Open Café Closed: The Marais One Year Later
/Last year, one of our favorite gay bars in the Marais district, Open Café, closed. There wasn’t much fanfare because, as locals know, the Marais has gotten too expensive for its own good, and many local businesses rooted there since it began to gentrify could no longer pay the rent.
But one year later, the bar’s facade still sits empty at the very well-trafficked corner of rue des Archives and rue Sainte-Croix de la Bretonnerie. It’s covered with graffiti in a neighborhood that has otherwise scrubbed up nicely since dicier days a few decades back. Only in 1978 did the first gay bar open in the Marais, spawning others that are still hanging on for life today.

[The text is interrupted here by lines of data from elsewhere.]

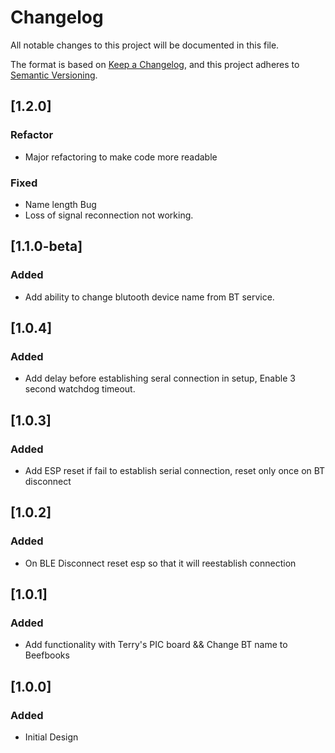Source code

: # Changelog

All notable changes to this project will be documented in this file.

The format is based on [Keep a Changelog](https://keepachangelog.com/en/1.0.0/),
and this project adheres to [Semantic Versioning](https://semver.org/spec/v2.0.0.html).

## [1.2.0]

### Refactor

- Major refactoring to make code more readable

### Fixed

- Name length Bug
- Loss of signal reconnection not working.

## [1.1.0-beta]

### Added
 - Add ability to change blutooth device name from BT service.

## [1.0.4]

### Added
 - Add delay before establishing seral connection in setup, Enable 3 second watchdog timeout.

## [1.0.3]

### Added
 - Add ESP reset if fail to establish serial connection, reset only once on BT disconnect

## [1.0.2]

### Added
 - On BLE Disconnect reset esp so that it will reestablish connection

## [1.0.1]

### Added
 - Add functionality with Terry's PIC board && Change BT name to Beefbooks

## [1.0.0]

### Added
 - Initial Design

In 2022, Open Café was a big casualty. Even Le Dépòt, the city’s infamous back room bar, has struggled to reopen its doors, despite what its website says. The Gym Louvre and now the sex shop RoB have also closed, according to the French gay publication Têtu. Who’s next? Will the city’s gayborhood fully melt away into oblivion?
While it seems that way, it’s not as bleak as all that. While some bars closed, the Marais is celebrating the reopening of the iconic dance bar, Tango. It’s a staple, emblematic of the welcoming and friendly environment that many LGBTQ+ locals and visitors flocked to the Marais to find. Elles Bar, in the heart of the Marais, opened just two years ago, giving new life to Paris’s lesbian scene. A host of other bars like Quetzal, FreeDJ, Le Cud, and Raidd seem to be going strong, as well.
Maybe we’ve reached an equilibrium where LGBTQ+ spaces have stabilized. Maybe no more will close and maybe a few new ones will crop up soon. Who knows? What is important is that we all acknowledge the importance of these spaces for LGTBQ+ locals and travelers who look to Paris as a beacon of hope and possibility.
It’s a city where they seem themselves reflected in its very fabric. France has no other truly visible gay neighborhood. The Marais in Paris is it. We can’t afford to lose it and risk becoming invisible
Politicians in France are still up in arms against marriage equality, which is law in France. But like in the U.S. there are still murmurs of fighting it while homophobia and transphobia continue to be issues for the LGBTQ+ community France.
We remain vigilant, but hopeful. After all, Paris has been through a lot over the centuries – as we share on our tours – and the changes in the Marais and the passing of Open Café will be just another chapter in a story that is getting happier day by day, little by little.